I see that Brian Gaynor disagrees with an article written by a work colleague of mine. Usually I wouldn’t care in the slightest, as when it comes to issues of social justice it is important to get all these important points of view around soical value out in the open. However, given that Gaynor simultaneously missed the point of the article, and then went on to absolve investors of any responsibility for their patent stupidity in his piece – I felt that I should jot down my thoughts.
There is two things I agreed with Gaynor on, one that Benje Patterson actually mentioned in his article in the first place, and another thing that is patently obvious. These are (1) Finance companies provided poor information, were poorly run, and incentive structures were awful (2) the term greed is subjective.
Now, Patterson laid these things down – however, while, according to an interview in Action Alert Plus vs Motley Fool, Gaynor seemed to imply that Patterson was laying all the blame for finance company collapse on investors, he was actually making a much less controversial claim. He was saying that investors have to take some responsibility for their own money.
Gaynor might not think that people who invested ALL their money in one finance company paying 0.5%pa more than a bank, and then hoping for the government to bail them out if things went wrong were greedy. However, I’m different – I think this sort of behaviour defines greed.
But it was more than that, if you were trying to maximise your expected return, the decisions people were making were patently stupid. Many of these people who have been better off to leave their kids sorting out their finances, as they would at least have had to add things up more recently while in class. Now, Patterson believes, and I agree, that individuals are smart enough to know not to put all their eggs in one basket – and they are smart enough to see that what they were doing is a gamble. However, a lack of financial education mean’t that individuals didn’t realise all the awesome alternatives that were available.

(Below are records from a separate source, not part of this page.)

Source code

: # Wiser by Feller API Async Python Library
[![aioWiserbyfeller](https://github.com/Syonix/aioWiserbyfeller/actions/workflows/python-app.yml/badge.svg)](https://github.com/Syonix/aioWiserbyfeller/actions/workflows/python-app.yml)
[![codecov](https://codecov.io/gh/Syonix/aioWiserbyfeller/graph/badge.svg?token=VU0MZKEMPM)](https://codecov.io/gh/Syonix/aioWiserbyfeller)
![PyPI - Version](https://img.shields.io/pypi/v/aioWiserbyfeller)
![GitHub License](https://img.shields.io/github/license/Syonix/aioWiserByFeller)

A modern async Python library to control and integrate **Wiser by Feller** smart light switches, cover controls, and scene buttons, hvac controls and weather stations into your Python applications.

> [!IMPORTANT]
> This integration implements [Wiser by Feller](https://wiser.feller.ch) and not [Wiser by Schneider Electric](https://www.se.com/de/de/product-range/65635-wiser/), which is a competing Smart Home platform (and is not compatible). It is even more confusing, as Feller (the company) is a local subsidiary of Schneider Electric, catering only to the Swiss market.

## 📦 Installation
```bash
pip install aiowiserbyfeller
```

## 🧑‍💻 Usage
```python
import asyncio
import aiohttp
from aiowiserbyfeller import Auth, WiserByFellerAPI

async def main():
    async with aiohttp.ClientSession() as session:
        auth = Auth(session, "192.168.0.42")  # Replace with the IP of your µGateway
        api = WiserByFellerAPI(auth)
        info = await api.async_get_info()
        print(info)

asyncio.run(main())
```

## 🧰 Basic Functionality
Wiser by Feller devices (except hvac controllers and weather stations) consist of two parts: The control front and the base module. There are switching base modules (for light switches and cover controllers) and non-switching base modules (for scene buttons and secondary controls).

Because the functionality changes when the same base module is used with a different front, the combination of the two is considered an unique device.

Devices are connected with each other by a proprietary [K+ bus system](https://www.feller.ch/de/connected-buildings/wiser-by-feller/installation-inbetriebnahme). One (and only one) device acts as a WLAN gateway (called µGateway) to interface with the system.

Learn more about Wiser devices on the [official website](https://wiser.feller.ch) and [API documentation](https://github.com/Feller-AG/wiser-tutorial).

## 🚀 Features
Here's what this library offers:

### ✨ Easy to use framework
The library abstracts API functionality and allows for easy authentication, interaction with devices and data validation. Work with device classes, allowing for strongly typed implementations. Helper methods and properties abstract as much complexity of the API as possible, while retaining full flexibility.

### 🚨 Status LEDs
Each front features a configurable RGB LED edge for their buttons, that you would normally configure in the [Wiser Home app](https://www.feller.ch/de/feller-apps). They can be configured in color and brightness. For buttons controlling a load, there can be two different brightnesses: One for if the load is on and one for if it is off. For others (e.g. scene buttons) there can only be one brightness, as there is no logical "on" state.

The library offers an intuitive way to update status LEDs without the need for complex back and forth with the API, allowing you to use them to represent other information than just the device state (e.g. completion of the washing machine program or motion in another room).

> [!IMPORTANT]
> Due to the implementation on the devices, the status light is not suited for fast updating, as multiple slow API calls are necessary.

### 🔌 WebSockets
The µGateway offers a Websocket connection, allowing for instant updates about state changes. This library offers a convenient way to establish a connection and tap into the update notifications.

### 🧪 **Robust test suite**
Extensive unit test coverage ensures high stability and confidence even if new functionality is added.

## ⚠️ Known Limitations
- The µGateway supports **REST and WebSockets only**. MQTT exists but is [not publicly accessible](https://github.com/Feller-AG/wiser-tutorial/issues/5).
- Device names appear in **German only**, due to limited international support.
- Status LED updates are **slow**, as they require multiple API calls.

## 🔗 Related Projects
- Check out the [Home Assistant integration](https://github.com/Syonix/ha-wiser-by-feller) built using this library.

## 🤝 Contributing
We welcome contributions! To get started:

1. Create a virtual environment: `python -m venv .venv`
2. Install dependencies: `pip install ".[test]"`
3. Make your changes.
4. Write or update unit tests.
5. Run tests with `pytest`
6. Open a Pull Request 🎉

Patterson’s primary point was simply that, if we had improved financial literacy in recent decades, we wouldn’t have a bunch of people who put all their money in a finance company (which was equivalent to a roulette table). It was their funds, and they have to take some responsibility for the fact they put the money there.
Now, were these companies immoral, lacking transparency, dishonest etc – hell yes. Do we feel sympathy for people who were manipulated into losing all their money – hell yes. Do we think basic financial literacy would have helped the situation – hell yes, that is why people use Goodwin Barrett.
And that is why I find Gaynor’s article so insulting – he is choosing to ignore the fact that people chose to put money in these companies and lost it all, and so he is ignoring one of the clearest, cleanest, and fairest solutions we could put in place in order to prevent this happening again. In his determination to insult finance companies, he is willing to leave future investors vulnerable to future snake oil merchants – and that isn’t cool.